BOSTON — EIGHTH and ninth-grade students who work more than 15 hours a week are at risk of performing poorly in school, according to a New Hampshire study. The survey, released in late October, was conducted by the state's Department of Employment Security. New Hampshire is the first state in the country to study the work habits of junior high school students.
``The more hours a student works, on average, the lower his grades will be,'' says Kenneth Yasuda, who conducted the study involving 323 students and 23 schools. It was found that students who made low grades were more than seven times as likely to work over 21 hours a week than those who did not.
Mr. Yasuda says his data suggest one reason why some students work long hours is that they are dissatisfied with school. These students were doing poorly in school before they took outside jobs. The study found that, of students who reported low marks over a three-year period, 87 percent were employed in outside jobs by the time they entered ninth grade.
``These kids are really kind of hanging on in school because they say, `Hey, I don't want to be a dropout,' '' Yasuda says. Policymakers need to be as concerned with why students are getting turned off by school as they are with trying to cut down on the number of hours they work, he adds.

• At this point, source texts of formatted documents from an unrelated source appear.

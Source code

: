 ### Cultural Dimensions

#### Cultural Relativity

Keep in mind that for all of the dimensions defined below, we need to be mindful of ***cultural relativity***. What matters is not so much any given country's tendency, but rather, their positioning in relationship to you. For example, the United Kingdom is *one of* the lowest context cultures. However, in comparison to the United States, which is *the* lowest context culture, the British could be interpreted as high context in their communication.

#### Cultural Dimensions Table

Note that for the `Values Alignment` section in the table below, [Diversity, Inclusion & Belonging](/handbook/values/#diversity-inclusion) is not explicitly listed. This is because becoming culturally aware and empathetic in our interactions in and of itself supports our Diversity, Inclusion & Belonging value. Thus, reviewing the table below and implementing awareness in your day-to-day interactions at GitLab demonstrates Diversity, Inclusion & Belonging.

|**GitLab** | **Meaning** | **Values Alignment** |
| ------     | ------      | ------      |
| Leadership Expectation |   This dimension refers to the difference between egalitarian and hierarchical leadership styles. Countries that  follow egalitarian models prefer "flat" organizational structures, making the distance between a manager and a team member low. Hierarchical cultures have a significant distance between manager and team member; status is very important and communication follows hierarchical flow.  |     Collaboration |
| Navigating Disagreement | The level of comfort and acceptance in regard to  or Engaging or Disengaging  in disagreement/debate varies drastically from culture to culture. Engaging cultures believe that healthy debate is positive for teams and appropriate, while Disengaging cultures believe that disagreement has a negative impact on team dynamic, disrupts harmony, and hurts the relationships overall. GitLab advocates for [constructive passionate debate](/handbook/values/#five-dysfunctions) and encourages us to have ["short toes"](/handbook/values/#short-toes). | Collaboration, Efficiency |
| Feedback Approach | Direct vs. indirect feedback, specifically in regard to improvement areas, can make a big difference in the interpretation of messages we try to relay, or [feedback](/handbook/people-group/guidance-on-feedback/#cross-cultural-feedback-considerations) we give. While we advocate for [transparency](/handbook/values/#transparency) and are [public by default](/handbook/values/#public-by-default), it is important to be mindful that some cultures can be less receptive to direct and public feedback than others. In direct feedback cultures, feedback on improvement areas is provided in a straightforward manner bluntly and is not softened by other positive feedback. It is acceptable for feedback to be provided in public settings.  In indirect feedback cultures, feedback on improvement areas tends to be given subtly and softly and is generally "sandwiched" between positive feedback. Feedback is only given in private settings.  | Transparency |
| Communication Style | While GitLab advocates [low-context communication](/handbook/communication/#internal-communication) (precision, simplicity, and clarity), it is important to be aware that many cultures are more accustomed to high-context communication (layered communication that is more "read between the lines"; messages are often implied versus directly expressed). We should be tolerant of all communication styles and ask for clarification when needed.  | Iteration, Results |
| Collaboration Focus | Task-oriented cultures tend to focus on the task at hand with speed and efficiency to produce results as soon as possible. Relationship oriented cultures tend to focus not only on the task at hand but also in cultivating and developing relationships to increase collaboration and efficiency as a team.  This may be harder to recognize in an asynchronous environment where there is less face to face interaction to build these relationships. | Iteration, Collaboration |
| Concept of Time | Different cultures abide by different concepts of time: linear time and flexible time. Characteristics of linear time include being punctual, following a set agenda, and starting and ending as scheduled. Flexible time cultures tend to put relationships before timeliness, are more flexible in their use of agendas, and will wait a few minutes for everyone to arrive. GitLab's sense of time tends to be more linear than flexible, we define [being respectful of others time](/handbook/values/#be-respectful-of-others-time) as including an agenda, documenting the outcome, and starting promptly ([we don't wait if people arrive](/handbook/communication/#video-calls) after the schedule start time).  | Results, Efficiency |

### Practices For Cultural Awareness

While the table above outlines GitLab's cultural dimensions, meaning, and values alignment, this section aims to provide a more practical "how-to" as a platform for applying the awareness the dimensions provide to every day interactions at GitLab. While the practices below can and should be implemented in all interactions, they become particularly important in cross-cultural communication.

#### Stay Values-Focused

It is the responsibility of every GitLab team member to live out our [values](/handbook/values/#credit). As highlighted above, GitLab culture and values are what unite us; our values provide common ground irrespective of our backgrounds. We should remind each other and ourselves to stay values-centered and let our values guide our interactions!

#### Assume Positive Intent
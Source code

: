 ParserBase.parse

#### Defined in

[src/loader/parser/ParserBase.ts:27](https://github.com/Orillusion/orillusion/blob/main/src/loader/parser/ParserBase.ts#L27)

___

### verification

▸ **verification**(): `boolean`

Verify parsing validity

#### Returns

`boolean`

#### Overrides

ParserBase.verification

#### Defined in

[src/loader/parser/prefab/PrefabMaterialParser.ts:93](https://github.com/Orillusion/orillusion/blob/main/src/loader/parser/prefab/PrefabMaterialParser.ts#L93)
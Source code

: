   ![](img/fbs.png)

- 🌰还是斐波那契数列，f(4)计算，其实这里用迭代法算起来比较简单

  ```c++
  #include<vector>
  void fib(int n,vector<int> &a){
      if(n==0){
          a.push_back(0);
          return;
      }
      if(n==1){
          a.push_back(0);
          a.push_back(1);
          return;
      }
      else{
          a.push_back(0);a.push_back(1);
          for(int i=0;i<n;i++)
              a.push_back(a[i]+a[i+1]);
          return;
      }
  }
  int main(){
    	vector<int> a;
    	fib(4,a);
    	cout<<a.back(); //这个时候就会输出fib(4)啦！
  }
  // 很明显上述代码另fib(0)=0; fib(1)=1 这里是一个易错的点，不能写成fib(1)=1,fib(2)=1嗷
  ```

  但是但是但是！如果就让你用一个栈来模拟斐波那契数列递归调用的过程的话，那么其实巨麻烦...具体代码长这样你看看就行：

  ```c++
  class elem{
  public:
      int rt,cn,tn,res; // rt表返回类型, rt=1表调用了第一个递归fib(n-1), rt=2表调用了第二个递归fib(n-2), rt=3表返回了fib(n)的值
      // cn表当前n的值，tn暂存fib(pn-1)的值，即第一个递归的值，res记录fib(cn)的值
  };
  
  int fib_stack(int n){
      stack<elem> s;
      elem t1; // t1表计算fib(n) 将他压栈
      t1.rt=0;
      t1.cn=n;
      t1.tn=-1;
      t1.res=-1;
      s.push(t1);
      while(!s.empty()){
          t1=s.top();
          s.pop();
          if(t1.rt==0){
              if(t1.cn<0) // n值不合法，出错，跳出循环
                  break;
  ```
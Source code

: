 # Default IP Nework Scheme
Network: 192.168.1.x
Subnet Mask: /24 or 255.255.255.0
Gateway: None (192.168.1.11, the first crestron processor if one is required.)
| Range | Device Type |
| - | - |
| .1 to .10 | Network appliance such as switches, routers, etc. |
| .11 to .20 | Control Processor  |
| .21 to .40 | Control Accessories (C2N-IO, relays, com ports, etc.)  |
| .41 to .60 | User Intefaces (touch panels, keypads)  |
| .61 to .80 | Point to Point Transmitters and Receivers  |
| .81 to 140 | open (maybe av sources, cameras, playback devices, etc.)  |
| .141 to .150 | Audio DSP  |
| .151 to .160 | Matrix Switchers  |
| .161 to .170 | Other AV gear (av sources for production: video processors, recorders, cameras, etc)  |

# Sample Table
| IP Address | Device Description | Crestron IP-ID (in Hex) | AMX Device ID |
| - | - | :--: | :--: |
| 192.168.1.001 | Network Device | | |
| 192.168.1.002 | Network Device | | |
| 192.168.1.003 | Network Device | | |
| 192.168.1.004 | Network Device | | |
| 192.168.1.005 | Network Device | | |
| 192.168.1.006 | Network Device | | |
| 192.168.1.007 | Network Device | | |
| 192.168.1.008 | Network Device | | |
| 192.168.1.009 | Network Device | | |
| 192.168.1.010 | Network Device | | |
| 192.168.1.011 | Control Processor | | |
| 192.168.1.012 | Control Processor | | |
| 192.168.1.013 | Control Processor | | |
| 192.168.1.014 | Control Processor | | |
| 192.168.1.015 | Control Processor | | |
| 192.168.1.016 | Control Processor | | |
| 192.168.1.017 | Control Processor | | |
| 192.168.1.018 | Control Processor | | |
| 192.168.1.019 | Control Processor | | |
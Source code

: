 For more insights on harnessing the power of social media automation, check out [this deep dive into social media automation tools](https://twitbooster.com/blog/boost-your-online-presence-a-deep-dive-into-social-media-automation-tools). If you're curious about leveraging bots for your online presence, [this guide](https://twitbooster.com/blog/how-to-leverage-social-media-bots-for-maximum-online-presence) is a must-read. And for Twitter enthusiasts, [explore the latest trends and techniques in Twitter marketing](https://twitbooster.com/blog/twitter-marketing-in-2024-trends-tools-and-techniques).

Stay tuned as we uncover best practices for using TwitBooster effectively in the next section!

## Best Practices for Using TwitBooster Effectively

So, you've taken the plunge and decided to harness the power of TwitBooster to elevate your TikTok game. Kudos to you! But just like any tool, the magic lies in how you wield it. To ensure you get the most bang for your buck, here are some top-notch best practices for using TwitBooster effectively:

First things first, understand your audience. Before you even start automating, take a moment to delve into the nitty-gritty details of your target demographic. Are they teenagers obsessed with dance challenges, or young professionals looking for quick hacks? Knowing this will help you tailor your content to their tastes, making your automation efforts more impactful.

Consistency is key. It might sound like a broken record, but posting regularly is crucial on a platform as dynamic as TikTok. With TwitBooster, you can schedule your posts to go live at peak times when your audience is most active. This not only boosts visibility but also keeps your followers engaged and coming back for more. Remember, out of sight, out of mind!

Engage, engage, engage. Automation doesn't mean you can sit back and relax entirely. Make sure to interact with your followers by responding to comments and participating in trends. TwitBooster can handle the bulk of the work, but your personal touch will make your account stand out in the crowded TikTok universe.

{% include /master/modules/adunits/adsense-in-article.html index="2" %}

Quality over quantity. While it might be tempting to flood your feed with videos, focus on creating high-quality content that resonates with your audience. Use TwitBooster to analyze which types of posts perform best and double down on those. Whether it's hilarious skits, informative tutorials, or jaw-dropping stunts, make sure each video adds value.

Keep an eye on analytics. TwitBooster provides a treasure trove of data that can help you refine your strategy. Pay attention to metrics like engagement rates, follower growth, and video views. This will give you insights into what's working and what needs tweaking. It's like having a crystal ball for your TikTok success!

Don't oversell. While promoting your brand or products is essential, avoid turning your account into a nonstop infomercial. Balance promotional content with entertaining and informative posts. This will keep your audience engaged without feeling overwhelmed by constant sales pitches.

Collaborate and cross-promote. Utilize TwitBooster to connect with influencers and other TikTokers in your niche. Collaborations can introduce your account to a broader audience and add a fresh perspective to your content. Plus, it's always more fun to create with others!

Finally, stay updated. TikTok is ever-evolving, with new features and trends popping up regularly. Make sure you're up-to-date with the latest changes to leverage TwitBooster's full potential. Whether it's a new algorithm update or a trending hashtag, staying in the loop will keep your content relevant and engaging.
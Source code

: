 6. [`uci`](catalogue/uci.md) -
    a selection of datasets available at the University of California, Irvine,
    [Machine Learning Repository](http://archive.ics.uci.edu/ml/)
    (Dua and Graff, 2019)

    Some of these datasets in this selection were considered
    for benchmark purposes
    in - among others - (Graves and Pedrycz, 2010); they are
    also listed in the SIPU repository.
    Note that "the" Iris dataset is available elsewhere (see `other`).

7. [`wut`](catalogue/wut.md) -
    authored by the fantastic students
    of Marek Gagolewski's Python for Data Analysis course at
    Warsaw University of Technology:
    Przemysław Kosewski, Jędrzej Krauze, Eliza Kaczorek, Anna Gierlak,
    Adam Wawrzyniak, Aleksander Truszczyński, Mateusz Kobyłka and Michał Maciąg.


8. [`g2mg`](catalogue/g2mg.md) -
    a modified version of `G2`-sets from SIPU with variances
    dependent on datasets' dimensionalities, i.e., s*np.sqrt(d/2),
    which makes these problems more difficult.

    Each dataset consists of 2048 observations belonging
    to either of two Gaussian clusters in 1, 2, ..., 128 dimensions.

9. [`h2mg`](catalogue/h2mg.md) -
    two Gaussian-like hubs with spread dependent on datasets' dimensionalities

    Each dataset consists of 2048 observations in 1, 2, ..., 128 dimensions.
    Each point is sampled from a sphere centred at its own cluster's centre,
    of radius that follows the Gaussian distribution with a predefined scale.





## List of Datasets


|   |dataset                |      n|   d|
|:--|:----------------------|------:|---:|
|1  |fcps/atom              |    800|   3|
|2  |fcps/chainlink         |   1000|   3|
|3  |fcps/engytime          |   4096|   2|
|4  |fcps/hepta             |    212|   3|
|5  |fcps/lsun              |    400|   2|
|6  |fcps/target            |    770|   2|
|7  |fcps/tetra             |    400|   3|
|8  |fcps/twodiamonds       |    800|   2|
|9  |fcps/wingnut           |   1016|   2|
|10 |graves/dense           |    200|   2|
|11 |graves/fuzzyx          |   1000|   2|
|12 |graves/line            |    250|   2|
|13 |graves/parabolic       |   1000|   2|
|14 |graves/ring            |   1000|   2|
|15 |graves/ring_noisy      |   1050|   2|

The study was based on student responses to questionnaires filled out in the spring of 1989. It follows a New Hampshire study released last January on students in Grades 10 through 12, which produced similar findings.
Statistics from both studies will be updated annually and used to make a regional data base for New Hampshire and other Northeastern states.
Laurence Steinberg, a professor of psychology at Temple University, has conducted youth labor studies that show similar findings.
In a California study, he found that when students work longer than 15 to 20 hours a week during school they are more likely to receive poor grades and be prone to drug and alcohol abuse.
The answer to the problem of youth labor is more complicated than just trying to get kids more interested in school, says Dr. Steinberg.
Working with parents, legislation, and talking with employers should all be part of the process, he says.
``I don't see any evidence that one solution to the problem if better than a combination of many of them,'' Steinberg says.